Does your will create a testamentary trust to benefit your spouse, common-law partner or children?
Under the new rules, effective Jan. 1, 2016, all existing or subsequently created testamentary trusts will be subject to tax at the top federal tax rate, subject to two exceptions. The current tax savings available to a trust from graduated rate taxation is in the range of up to $15,000 or more per year, depending on the province the trust resides in. One exception is that graduated tax rates will apply to the first 36 months after the death of an individual for that individual’s estate, provided a designation is made for that estate in the first taxation year that ends after 2015.
Some trusts and estates will have two tax returns due in 2015. This is because the new rules provide that existing testamentary trusts and estates that have existed for longer than 36 months and that have off-calendar year-ends will have a deemed year-end as of Dec. 31, 2015.

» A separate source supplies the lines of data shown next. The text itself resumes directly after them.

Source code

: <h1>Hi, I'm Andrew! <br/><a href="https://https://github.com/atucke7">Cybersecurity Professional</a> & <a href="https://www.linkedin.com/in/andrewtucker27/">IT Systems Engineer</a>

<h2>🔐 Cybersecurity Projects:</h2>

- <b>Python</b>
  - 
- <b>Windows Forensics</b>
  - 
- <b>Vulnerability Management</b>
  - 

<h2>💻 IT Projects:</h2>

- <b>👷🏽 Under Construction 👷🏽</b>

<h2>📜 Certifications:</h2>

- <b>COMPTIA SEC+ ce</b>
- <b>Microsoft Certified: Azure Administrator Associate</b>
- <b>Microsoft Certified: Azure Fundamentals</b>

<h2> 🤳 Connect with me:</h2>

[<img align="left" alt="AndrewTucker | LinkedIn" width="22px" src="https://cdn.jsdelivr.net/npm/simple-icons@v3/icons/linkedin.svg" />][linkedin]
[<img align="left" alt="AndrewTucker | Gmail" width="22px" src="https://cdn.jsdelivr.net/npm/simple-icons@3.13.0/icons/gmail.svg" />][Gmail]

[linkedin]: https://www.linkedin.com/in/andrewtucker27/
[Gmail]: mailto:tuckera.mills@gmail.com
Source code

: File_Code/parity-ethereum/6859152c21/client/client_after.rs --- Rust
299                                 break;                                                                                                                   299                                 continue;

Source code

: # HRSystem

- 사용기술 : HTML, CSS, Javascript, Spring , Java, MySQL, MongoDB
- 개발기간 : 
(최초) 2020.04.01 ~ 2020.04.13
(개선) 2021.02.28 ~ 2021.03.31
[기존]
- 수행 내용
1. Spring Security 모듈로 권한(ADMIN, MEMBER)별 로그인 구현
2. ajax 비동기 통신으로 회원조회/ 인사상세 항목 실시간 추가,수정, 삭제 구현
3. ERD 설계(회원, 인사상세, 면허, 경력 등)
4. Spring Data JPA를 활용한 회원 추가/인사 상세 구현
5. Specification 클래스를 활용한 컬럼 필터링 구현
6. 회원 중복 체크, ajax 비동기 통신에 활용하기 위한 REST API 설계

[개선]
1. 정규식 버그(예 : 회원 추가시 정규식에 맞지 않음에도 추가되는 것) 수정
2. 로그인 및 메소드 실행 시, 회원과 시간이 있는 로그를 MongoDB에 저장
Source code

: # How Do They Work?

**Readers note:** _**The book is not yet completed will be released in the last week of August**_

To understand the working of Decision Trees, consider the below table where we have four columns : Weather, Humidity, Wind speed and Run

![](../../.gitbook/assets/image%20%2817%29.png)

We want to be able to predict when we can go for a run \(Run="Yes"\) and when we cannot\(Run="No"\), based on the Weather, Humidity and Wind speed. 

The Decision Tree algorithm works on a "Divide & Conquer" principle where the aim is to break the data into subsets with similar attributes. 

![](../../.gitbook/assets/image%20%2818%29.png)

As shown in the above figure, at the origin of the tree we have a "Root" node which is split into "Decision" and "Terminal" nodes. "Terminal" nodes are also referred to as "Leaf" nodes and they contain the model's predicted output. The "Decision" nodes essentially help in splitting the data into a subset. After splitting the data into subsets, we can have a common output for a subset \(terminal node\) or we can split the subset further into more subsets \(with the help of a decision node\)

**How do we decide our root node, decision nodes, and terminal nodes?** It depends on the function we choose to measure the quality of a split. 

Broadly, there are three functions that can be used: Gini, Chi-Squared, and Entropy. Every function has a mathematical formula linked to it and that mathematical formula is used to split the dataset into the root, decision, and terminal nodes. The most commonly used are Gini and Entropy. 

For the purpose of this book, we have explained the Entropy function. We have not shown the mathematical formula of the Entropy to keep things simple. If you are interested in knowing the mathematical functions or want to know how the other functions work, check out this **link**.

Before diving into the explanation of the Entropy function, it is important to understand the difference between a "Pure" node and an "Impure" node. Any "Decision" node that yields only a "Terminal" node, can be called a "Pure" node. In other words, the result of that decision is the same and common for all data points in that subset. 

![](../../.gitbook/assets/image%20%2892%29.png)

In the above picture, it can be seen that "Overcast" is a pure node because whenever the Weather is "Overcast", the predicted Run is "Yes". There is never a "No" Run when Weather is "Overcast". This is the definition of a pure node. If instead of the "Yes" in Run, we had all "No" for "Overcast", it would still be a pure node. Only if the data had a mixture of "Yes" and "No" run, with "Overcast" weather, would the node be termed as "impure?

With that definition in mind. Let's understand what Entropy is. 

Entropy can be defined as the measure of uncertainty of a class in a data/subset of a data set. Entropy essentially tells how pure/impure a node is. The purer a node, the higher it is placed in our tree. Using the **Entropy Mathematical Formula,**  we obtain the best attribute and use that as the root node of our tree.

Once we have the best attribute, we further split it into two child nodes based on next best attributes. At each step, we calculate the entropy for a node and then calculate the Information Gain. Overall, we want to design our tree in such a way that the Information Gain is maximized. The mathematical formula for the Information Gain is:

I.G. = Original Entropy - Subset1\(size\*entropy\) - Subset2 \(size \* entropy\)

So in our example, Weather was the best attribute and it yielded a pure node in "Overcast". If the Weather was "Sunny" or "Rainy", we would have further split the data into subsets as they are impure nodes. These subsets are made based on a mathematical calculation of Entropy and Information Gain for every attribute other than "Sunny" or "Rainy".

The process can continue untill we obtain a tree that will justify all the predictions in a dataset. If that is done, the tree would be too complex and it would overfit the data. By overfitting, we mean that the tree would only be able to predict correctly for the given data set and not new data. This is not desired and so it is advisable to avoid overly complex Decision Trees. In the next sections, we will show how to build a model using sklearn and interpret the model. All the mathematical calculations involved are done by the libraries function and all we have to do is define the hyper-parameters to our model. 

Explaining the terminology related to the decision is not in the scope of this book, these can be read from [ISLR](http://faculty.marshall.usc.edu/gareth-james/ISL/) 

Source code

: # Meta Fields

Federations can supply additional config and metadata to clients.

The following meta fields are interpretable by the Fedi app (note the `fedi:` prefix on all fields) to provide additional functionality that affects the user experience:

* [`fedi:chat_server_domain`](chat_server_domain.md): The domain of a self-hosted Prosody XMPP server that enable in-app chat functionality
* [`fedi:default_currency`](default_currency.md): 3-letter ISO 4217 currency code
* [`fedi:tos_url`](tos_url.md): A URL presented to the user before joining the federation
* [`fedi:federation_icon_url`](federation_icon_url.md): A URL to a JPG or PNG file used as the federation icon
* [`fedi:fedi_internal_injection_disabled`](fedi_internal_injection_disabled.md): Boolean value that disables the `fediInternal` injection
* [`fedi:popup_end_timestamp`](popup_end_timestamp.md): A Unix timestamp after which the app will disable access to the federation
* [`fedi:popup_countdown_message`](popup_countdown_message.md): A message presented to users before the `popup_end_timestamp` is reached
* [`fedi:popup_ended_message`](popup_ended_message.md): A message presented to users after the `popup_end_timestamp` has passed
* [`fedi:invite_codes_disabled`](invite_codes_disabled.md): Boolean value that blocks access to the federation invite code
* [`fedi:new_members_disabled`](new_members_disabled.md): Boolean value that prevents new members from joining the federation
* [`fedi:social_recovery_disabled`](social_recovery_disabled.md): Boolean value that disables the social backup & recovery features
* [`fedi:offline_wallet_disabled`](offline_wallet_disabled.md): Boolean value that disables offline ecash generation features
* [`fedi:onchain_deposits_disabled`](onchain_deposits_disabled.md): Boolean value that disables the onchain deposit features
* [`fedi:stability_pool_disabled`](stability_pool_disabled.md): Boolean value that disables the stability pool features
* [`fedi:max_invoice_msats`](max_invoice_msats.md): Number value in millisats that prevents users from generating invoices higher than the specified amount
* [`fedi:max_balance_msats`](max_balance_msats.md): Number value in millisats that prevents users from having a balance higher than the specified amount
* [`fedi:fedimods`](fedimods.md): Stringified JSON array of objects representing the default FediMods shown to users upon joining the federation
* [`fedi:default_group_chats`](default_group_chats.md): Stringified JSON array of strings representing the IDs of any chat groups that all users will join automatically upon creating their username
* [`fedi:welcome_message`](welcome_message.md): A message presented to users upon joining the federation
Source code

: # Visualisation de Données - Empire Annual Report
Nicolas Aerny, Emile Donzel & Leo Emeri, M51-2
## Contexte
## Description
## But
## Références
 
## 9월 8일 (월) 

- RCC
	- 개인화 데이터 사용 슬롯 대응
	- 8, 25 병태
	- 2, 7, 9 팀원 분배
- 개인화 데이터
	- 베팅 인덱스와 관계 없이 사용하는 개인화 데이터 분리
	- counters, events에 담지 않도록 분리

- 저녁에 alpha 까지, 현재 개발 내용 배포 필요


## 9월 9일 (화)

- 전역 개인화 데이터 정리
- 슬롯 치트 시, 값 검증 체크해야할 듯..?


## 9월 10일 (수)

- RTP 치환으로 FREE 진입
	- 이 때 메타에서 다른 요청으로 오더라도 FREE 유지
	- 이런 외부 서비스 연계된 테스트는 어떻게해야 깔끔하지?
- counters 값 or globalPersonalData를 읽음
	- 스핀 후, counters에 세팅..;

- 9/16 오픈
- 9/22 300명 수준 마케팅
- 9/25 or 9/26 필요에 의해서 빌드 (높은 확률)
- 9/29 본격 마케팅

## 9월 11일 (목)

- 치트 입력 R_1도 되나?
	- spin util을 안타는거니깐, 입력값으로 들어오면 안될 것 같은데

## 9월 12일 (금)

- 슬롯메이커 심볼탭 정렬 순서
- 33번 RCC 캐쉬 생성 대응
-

The extensive legislative changes will also affect other areas besides the applicable tax rates and taxation year. These changes may affect the ability of the estate of a deceased owner of a private company to undertake common tax planning to eliminate possible double taxation that can arise.
Have you established a spousal trust?
The proposed changes will also affect existing and new spousal trusts. Essentially, the deceased taxpayer’s will creates a spousal trust that places all assets in trust for the benefit of a spouse during the spouse’s lifetime. On the death of the spouse, the assets are distributed in accordance with the deceased’s direction, not the spouse’s direction.
Under existing estate rules, the spousal trust is deemed to realize any gains in value related to the trust’s assets on the death of the spouse, and is taxed on those gains at the graduated tax rates. Under the proposed rules, these graduated tax rates will no longer apply, and the gains will be taxed in the hands of the spouse (not the spousal trust). This can cause significant problems if the beneficiaries of the spouse’s estate are not the same as the beneficiaries of the spousal trust. Finance is aware of this issue but it remains to be seen if they will attempt to fix it.
Does your will or estate make provisions for gifts to charity?
The new rules allow greater flexibility in using the donation tax credit related to donations made by will and gifts by direct designation, as of Jan. 1, 2016. The new rules allow a donation to be allocated between the deceased and their estate where the donation is made by a graduated rate estate. In this case, the deceased may use the donation credit in the year of death or in the immediately preceding year. Alternatively, the graduated rate estate can use the donation in the year of the donation, carry it back to any of its prior taxation years, or carry it forward for up to five years.
Given all the significant changes in the taxation of estates and trusts, it may be a good idea to sit down with your accountant and lawyer in the coming year to determine whether you or any estate that you’re involved in is affected.